Renewable electricity
- Levi Strauss & Co. achieved its initial 2020 target to procure 20% of total energy from renewable energy sources by 2017 by setting up green utility contracts in the EU and green-e certified Renewable Energy Credits (RECs) in the US, among other measures.
- Of Levi Strauss & Co.’s nearly 140,000 MWh total energy consumption in 2017, over 26,000 MWh was from renewable sources.
- The company is working to achieve its 100% renewable electricity target through the implementation of energy efficiency measures and onsite solar capabilities; purchasing green utility products in Europe; establishing power purchase agreements (PPAs) in the United States; and buying renewable energy certificates (RECs) globally.
- In 2020, Levi Strauss & Co. plans to install on-site solar generation at its LEED Platinum-certified distribution center in Henderson, Nevada.

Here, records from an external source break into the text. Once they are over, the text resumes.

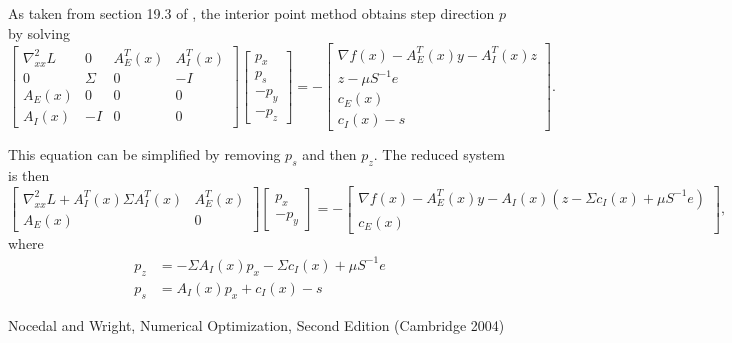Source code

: \documentclass{article}
\begin{document}
As taken from section 19.3 of \cite{NW04}, 
    the interior point method obtains step direction $p$ by solving
\begin{equation}
\begin{bmatrix}
    \nabla^2_{xx}\mathit{L} & 0 & A_E^T(x) & A_I^T(x) \\
    0 & \Sigma & 0 & -I \\
    A_E(x) & 0 & 0 & 0 \\
    A_I(x) & -I & 0 & 0
\end{bmatrix}
\begin{bmatrix} p_x \\ p_s \\ -p_y \\ -p_z \end{bmatrix}
    = -
\begin{bmatrix}
    \nabla f(x) - A_E^T(x) y - A_I^T(x) z \\
    z - \mu S^{-1} e \\
    c_E(x) \\
    c_I(x) - s
\end{bmatrix}.
\end{equation}

This equation can be simplified by removing $p_s$ and then $p_z$.
The reduced system is then
\begin{equation}
\begin{bmatrix}
    \nabla^2_{xx}\mathit{L} + A_I^T(x) \Sigma A_I^T(x) & A_E^T(x) \\
    A_E(x) & 0 
\end{bmatrix}
\begin{bmatrix} p_x \\ -p_y \end{bmatrix}
    = -
\begin{bmatrix}
    \nabla f(x) - A_E^T(x) y - A_I(x) (z - \Sigma c_I(x) + \mu S^{-1} e) \\
    c_E(x)
\end{bmatrix},
\end{equation}
where
\begin{align}
    p_z &= -\Sigma A_I(x) p_x - \Sigma c_I(x) + \mu S^{-1} e \\
    p_s &= A_I(x) p_x + c_I(x) - s
\end{align}


\begin{thebibliography}{99}
 Nocedal and Wright, 
    Numerical Optimization, Second Edition (Cambridge 2004)
\end{thebibliography}
\end{document}
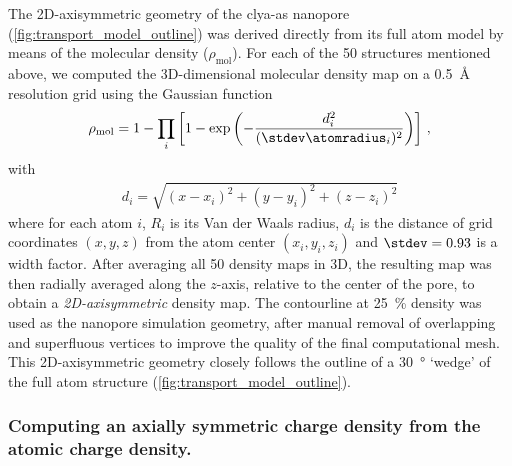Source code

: The 2D-axisymmetric geometry of the \gls{clya-as} nanopore (\cref{fig:transport_model_outline}) was derived
directly from its full atom model by means of the molecular density ($\rho_\text{mol}$). For each of the 50
structures mentioned above, we computed the 3D-dimensional molecular density map on a \SI{0.5}{\angstrom}
resolution grid using the Gaussian function~\cite{Li-2013}
%
\begin{align}\label{eq:denspore}
  \rho_\text{mol} = 1 - \displaystyle\prod_{i} \left[ 1 - 
    \exp{\left(-\dfrac{d_i^2}{(\stdev\atomradius_{i})^2}\right)} \right]
    \text{\,,}
\end{align}
%
with
%
\begin{align}
  d_i = \sqrt{(x-x_i)^2 + (y-y_i)^2 + (z-z_i)^2}
\end{align}
%
where for each atom $i$, $R_i$ is its Van der Waals radius, $d_i$ is the distance of grid coordinates $(x, y,
z)$ from the atom center $(x_i, y_i, z_i)$ and $\stdev = 0.93$ is a width factor. After averaging all 50
density maps in 3D, the resulting map was then radially averaged along the $z$-axis, relative to the center of
the pore, to obtain a \emph{2D-axisymmetric} density map. The contourline at \SI{25}{\percent} density was
used as the nanopore simulation geometry, after manual removal of overlapping and superfluous vertices to
improve the quality of the final computational mesh. This 2D-axisymmetric geometry closely follows the outline
of a \SI{30}{\degree} `wedge' of the full atom structure (\cref{fig:transport_model_outline}).

\subsubsection{Computing an axially symmetric charge density from the atomic charge density.}
%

Cost savings through decarbonisation
- Levi Strauss & Co. has achieved cost reductions through various emissions reduction efforts. These have included switching to LED lighting and upgrading to more energy-efficient processes and building features across in its retail locations, and retrofitting its LEED Platinum-certified distribution center in Henderson, Nevada.
Impact areas
- More than two-third of Levi’s® products are made with Water<Less™ techniques, which has saved 3 billion liters of water and recycled over 2 billion liters of water in product and fabric manufacturing as of 2018. The company aims to have over 80% of Levi’s® products made with these techniques by 2020.
- In China, Levi Strauss & Co. is working with the Apparel Impact Institute’s Clean by Design Program, an initiative that is helping LS&Co. to reduce the climate and water impact of fabric mill suppliers in China. Clean by Design was formerly managed by the Natural Resources Defense Council (NRDC).
Innovations
- In 2009, Levi Strauss & Co. launched “A Care Tag for Our Planet” — to spread the word that small changes in the way we care for clothes can help reduce our climate change impact.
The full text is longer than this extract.